The Secret of the Golden Pavilion
- Author: Carolyn Keene
- Language: English
- Series: Nancy Drew Mystery Stories
- Genre: Juvenile literature
- Publisher: Grosset & Dunlap
- Publication date: 1959
- Publication place: United States
- Media type: Print (hardback & paperback)
- Preceded by: The Haunted Showboat
- Followed by: The Clue in the Old Stagecoach

= The Secret of the Golden Pavilion =

Book by Harriet Adams under the pseudonym Carolyn Keene

The Secret of the Golden Pavilion is the thirty-sixth volume in the Nancy Drew Mystery Stories series. It was first published in 1959 under the pseudonym Carolyn Keene. The actual author was ghostwriter Harriet Stratemeyer Adams.

== Plot summary ==

Nancy, Bess, and George travel to Hawaii to solve an interesting puzzle involving an old golden pavilion. They are then set to find a trio of art thieves. They help find a Chinese man's treasure.

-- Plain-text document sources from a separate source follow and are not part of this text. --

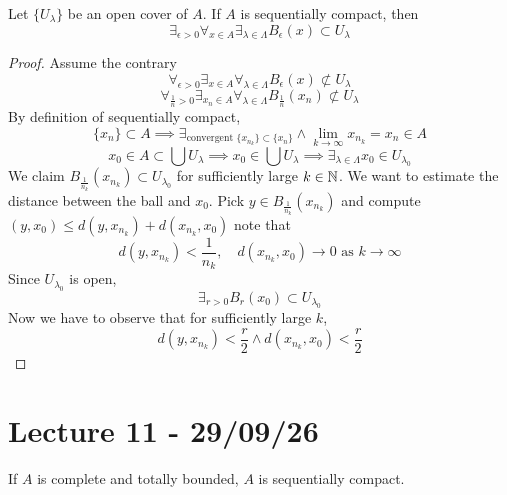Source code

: \documentclass[11pt]{article}
\begin{document}
\begin{lemma}
    Let $\{U_\lambda\}$ be an open cover of $A$. If $A$ is sequentially compact, then 
    \[
        \exists_{\epsilon>0} \forall_{x \in A} \exists_{\lambda \in \Lambda} B_{\epsilon}(x) \subset U_{\lambda}
    \]
\end{lemma}
\begin{proof}
    Assume the contrary
    \[
        \forall_{\epsilon>0}\exists_{x \in A}\forall_{\lambda \in \Lambda} B_\epsilon(x) \not \subset U_{\lambda}
    \]
    \[
        \forall_{\frac{1}{n}>0}\exists_{x_n \in A}\forall_{\lambda \in \Lambda} B_{\frac{1}{n}}(x_n) \not \subset U_{\lambda}
    \]
    By definition of sequentially compact,
    \[
        \{x_n\} \subset A \implies \exists_{\text{convergent }\{x_{n_k}\} \subset \{x_n\}} \land \lim_{k \to \infty} x_{n_k} = x_n \in A
    \]
    \[
        x_0 \in A \subset \bigcup U_{\lambda} \implies x_0 \in \bigcup U_\lambda \implies \exists_{\lambda\in\Lambda}x_0 \in U_{\lambda_0}
    \]
    We claim $B_{\frac{1}{n_k}}(x_{n_k}) \subset U_{\lambda_0}$ for sufficiently large $k \in \N$. 
    We want to estimate the distance between the ball and $x_0$. Pick $y \in B_{\frac{1}{n_k}}(x_{n_k})$ and compute $(y, x_0) \le d(y,x_{n_k}) + d(x_{n_k}, x_0)$
    note that
    \[
        d(y,x_{n_k}) < \frac{1}{n_k}, \quad d(x_{n_k}, x_0) \rightarrow 0 \text{ as } k \rightarrow \infty
    \]
    Since $U_{\lambda_0}$ is open, 
    \[
        \exists_{r> 0 } B_r(x_0) \subset U_{\lambda_0}
    \]
    Now we have to observe that for sufficiently large $k$, 
    \[
        d(y,x_{n_k}) < \frac{r}{2} \land d(x_{n_k}, x_0) < \frac{r}{2}
    \]
    
\end{proof}

\section{Lecture 11 - 29/09/26}
\begin{theorem}[7.1]
    If $A$ is complete and totally bounded, $A$ is sequentially compact.
\end{theorem}
\end{document}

Carson Drew is asked by Mr. Sakamaki to solve the mystery of the estate, Kaluakua, that he inherited from his grandfather. The estate is located in Hawaii and has a secret. Sakamaki was warned never to sell the estate until he learns its secret.

Complicating the situation, a brother and sister have suddenly appeared, claiming to be heirs to the estate. Also, somebody has been hacking at the floor of the Golden Pavilion, which is a circular open building on the estate.